Barrie Tankel, chairman of QS Barrie Tankel Partnership, said the easing in tender price rises was the first sign of the US slowdown affecting the UK market.
He said: "It's indicative that people are concerned about what is going on. The downturn is definitely showing itself and the fall-off is apparent because the tender market is a good market." Tankel said a reduction in the amount of work available forced down tender prices as contractors competed for the work. He predicted that tender prices would not accelerate again until at least the turn of the year.
People are concerned. The downturn is definitely showing itself
QS Barrie Tankel
He said: "I think we are going to see some further bad news out of the USA and that will have an effect around the world." Vince Clancy, managing partner of the cost management arm of consultant Turner & Townsend, said the slowdown in tender price increases was partly down to contractors looking to fill up their order books as the threat of a downturn loomed.

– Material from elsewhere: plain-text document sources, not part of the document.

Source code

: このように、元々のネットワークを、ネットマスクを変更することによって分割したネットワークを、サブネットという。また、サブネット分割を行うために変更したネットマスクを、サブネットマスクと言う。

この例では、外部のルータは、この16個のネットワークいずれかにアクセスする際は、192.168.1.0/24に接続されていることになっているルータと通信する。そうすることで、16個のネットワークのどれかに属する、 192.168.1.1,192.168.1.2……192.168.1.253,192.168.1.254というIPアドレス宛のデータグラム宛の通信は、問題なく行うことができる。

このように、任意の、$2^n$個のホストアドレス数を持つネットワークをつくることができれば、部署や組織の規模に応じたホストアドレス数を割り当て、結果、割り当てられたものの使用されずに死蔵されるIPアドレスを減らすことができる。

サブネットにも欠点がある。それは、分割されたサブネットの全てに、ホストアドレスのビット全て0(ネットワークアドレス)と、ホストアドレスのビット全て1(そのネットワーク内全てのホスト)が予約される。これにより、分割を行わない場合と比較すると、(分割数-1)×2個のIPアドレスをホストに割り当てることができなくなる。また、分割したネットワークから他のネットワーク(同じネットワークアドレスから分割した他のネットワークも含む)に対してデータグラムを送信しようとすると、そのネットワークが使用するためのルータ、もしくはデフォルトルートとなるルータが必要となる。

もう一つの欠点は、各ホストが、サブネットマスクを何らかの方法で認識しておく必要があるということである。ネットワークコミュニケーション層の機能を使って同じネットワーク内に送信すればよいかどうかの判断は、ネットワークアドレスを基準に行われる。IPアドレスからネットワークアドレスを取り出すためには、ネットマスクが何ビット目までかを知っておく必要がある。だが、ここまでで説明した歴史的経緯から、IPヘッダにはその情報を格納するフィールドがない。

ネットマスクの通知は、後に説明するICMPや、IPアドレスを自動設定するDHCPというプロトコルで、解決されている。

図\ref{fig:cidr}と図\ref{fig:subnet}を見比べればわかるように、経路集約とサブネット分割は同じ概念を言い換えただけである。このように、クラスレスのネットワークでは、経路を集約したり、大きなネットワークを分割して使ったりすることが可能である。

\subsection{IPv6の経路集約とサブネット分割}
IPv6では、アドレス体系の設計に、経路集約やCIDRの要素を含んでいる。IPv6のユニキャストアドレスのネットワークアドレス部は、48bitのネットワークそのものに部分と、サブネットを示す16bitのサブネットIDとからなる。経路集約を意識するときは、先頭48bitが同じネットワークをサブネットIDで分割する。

He said: "The acceleration we saw in 2000 has slowed. Contractors are very keen to fill order books up with a potential slowdown. They are keener to pick up work. Capacity has freed up due to less work in the high-tech, commercial and industrial sectors." DL&E cost research associate Peter Fordham agreed that the gloomy outlook had slowed tender price increases but said there was little to suggest tender prices would fall sharply. He said: "After the very substantial price hikes last year, this is a stabilisation." Fordham added that labour shortages had eased this year, which had also contributed to the slowdown.